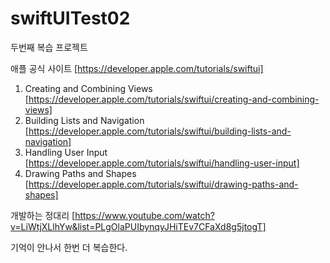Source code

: # swiftUITest02
두번째 복습 프로젝트

애플 공식 사이트 [https://developer.apple.com/tutorials/swiftui]

1. Creating and Combining Views [https://developer.apple.com/tutorials/swiftui/creating-and-combining-views]
2. Building Lists and Navigation [https://developer.apple.com/tutorials/swiftui/building-lists-and-navigation] 
3. Handling User Input [https://developer.apple.com/tutorials/swiftui/handling-user-input]
4. Drawing Paths and Shapes [https://developer.apple.com/tutorials/swiftui/drawing-paths-and-shapes]

개발하는 정대리 [https://www.youtube.com/watch?v=LiWtjXLlhYw&list=PLgOlaPUIbynqyJHiTEv7CFaXd8g5jtogT]

기억이 안나서 한번 더 복습한다.
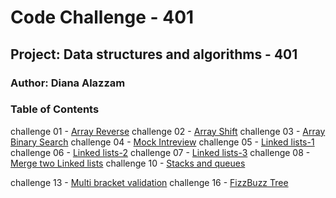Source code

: # Code Challenge - 401

## Project: Data structures and algorithms - 401 

### Author: Diana Alazzam


### Table of Contents

challenge 01 - [Array Reverse](challenges/arrayReverse/array-shift.js)
challenge 02 - [Array Shift](challenges/arrayShift/array-shift.js)
challenge 03 - [Array Binary Search](challenges/arrayBinarySearch/array-binary-search.js)
challenge 04 - [Mock Intreview](challenges/mockInt01/mock-int01.js)
challenge 05 - [Linked lists-1](challenges/Data-Structures/linkedList/linked-list.js)
challenge 06 - [Linked lists-2](challenges/Data-Structures/linkedList/linked-list.js)
challenge 07 - [Linked lists-3](challenges/Data-Structures/linkedList/linked-list.js)
challenge 08 - [Merge two Linked lists](challenges/Data-Structures/linkedList/ll-merge.js)
challenge 10 - [Stacks and queues](challenges/stacksAndQueues/stacks-and-queues.js)
<!-- challenge 10 - [Stacks and queues](challenges/stacksAndQueues/stacks-and-queues.js) -->
<!-- challenge 10 - [Stacks and queues](challenges/stacksAndQueues/stacks-and-queues.js) -->
challenge 13 - [Multi bracket validation](challenges/multiBracketValidation/multi-bracket-validation.js)
challenge 16 - [FizzBuzz Tree](challenges/fizzBuzzTree/fizz-buzz-tree.js)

Exercise instructions —
Above are several records. Count the lines among them that contain "Data" and give only the total.

Result —
5